The AI Disruption Dilemma

The recent market selloff tied to OpenAI's insurance tools strikes at Gallagher's biggest risk: technology-driven disintermediation. While the market reaction appears ahead of any proven revenue impact, investors must weigh whether rising demand for complex risk advice and steady M&A execution can outweigh mounting pressure on commissions and margins.

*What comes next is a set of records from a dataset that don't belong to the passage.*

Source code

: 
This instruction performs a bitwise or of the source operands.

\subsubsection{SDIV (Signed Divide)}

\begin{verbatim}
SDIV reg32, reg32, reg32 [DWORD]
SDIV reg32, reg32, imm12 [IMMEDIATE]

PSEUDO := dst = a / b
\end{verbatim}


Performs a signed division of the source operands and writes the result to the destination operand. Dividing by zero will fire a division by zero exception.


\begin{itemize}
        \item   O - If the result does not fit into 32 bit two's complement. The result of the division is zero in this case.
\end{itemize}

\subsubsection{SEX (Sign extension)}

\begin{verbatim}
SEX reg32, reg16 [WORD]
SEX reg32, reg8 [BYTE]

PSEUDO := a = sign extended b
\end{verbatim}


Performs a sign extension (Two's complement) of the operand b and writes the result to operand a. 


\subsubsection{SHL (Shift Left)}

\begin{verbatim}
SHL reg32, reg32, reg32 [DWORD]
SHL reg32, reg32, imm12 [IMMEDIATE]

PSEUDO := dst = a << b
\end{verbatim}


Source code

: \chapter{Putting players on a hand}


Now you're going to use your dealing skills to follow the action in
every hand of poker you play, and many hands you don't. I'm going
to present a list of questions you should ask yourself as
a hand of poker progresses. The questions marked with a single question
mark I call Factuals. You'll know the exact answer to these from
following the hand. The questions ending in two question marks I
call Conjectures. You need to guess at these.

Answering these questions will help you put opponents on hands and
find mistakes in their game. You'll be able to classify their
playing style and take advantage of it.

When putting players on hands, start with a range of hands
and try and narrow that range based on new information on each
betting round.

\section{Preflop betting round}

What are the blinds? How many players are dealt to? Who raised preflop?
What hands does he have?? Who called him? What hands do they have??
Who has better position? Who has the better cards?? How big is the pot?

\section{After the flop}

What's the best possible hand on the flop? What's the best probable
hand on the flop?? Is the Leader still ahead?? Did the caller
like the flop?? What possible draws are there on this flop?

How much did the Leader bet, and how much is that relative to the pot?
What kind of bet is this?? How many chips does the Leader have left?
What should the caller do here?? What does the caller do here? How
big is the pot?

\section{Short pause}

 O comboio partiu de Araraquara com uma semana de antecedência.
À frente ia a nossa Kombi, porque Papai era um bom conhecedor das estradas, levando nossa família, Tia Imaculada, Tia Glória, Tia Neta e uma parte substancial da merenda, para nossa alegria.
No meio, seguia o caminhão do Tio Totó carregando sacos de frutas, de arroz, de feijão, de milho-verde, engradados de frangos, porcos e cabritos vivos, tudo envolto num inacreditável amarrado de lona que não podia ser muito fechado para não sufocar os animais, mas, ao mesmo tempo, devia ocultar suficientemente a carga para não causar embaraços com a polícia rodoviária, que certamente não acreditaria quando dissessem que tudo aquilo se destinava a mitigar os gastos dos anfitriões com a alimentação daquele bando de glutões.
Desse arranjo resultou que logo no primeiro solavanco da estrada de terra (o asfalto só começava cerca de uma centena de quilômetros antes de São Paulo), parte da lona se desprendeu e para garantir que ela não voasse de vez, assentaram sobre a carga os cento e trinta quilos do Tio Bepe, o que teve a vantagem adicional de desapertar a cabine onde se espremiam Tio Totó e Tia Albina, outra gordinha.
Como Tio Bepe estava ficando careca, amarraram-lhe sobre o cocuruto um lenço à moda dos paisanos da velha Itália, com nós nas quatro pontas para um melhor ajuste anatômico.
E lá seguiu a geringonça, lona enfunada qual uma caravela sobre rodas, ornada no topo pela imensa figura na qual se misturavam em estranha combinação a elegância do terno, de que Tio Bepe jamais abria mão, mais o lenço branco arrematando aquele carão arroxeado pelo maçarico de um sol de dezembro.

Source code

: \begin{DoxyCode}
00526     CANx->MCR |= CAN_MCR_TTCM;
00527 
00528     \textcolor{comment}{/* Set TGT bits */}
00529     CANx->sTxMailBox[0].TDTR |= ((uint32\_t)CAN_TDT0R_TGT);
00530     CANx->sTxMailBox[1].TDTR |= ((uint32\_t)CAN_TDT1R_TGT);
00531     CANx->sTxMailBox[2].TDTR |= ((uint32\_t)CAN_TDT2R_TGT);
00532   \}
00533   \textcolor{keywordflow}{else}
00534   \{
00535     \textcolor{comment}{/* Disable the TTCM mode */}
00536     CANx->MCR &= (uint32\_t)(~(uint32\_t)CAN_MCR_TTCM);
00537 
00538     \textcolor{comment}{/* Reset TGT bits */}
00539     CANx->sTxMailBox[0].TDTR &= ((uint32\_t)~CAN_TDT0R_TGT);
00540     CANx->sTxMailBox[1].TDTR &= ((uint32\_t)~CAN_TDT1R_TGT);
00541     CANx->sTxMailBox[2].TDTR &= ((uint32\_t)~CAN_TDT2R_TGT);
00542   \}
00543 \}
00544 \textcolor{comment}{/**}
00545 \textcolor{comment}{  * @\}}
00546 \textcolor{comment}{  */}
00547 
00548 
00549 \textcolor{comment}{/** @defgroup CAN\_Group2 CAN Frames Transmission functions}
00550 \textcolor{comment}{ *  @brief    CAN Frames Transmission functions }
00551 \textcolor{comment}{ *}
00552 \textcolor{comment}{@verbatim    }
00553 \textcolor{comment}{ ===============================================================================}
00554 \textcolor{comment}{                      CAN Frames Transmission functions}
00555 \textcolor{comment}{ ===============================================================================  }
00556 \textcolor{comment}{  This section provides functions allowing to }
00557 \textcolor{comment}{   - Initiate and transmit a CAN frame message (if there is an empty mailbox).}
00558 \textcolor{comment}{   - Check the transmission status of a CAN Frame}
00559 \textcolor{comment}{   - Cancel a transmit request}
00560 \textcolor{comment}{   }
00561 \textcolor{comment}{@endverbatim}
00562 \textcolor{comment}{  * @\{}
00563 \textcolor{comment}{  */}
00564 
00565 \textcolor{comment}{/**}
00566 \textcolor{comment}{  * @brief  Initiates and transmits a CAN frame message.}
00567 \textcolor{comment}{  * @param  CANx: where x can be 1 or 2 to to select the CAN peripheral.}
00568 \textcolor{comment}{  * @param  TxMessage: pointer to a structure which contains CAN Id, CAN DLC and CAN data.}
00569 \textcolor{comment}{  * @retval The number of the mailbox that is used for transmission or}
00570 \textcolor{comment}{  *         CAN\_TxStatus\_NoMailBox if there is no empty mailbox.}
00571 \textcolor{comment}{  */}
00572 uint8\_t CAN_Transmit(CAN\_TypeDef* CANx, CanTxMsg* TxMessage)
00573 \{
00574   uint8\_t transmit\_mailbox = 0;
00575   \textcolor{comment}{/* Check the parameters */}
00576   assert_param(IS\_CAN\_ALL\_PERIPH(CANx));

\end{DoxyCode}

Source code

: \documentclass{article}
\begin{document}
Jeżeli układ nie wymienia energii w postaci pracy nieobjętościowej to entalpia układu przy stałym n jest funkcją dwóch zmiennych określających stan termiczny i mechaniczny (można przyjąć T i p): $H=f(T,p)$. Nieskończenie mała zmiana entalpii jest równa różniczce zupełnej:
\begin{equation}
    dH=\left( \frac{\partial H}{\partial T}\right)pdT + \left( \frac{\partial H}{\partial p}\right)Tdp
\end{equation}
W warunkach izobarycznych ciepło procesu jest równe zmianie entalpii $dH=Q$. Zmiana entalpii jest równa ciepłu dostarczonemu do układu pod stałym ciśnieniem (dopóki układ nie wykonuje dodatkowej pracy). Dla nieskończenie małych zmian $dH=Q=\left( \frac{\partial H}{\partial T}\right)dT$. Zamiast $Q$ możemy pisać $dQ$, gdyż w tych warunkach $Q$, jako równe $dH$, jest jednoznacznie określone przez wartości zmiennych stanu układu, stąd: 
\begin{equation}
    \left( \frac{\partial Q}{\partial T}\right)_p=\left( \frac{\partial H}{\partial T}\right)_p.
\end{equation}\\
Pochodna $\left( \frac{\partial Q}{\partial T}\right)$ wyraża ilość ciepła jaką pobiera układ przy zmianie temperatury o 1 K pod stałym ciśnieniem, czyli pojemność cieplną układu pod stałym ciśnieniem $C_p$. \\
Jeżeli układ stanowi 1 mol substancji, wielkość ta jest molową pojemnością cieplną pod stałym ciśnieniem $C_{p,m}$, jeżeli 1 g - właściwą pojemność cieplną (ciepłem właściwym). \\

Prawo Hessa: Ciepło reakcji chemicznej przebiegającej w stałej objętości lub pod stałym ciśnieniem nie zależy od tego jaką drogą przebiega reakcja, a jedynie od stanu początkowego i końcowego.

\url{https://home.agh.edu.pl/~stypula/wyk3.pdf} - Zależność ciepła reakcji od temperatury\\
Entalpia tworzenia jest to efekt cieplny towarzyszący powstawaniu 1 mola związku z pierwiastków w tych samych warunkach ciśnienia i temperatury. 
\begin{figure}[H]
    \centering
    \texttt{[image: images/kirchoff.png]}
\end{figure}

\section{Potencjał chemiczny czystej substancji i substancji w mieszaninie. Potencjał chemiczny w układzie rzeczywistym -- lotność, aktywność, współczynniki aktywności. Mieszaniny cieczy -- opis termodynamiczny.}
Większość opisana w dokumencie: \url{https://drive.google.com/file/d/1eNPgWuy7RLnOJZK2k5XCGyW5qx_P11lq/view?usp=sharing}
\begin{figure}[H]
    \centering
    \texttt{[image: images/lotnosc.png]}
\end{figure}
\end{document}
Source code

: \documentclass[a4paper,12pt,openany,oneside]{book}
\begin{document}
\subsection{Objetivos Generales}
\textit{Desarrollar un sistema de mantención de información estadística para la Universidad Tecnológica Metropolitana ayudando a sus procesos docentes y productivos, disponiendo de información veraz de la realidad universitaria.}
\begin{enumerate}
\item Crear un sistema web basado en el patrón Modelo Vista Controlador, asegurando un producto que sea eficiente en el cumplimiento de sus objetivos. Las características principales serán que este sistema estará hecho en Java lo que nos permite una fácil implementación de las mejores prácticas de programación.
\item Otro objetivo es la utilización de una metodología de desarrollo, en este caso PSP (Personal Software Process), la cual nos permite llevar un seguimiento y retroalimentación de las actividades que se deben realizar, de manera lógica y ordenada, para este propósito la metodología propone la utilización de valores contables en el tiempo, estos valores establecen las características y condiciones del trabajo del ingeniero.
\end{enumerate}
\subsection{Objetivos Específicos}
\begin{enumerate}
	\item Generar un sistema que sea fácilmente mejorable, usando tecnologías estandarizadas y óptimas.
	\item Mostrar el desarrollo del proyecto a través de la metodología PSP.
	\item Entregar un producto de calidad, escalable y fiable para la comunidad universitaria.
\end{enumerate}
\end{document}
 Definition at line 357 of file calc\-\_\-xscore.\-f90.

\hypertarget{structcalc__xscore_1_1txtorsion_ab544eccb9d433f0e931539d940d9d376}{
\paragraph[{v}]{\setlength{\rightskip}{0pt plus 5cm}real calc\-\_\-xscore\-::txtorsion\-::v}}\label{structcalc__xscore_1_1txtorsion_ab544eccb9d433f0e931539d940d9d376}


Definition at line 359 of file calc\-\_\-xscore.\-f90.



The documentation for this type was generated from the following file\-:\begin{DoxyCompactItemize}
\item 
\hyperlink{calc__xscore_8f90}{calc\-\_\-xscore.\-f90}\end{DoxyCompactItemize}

Critical factors shaping Gallagher's future:

  • Complex risk advisory demand - Specialty reinsurance and international capabilities remain difficult to automate
  • Commission pressure risks - AI tools could compress brokerage yields in simpler insurance transactions
  • M&A execution capability - Strong balance sheet supports continued acquisition strategy
  • Technology adaptation - Success depends on integrating AI as enhancement rather than replacement

For investors, Gallagher's investment narrative requires believing that sophisticated risk advisory services, robust M&A execution, and solid balance sheet capacity can overcome technological disruption. The company's narrative projects $19.5 billion revenue and $3.5 billion earnings by 2028, requiring 19% yearly revenue growth.

The real test emerges if AI begins compressing brokerage commission yields while Gallagher attempts to translate prior acquisitions into cleaner earnings growth. The appointment of experienced leadership like Jani in key markets suggests the company recognizes that human expertise in complex reinsurance transactions remains irreplaceable—at least for now.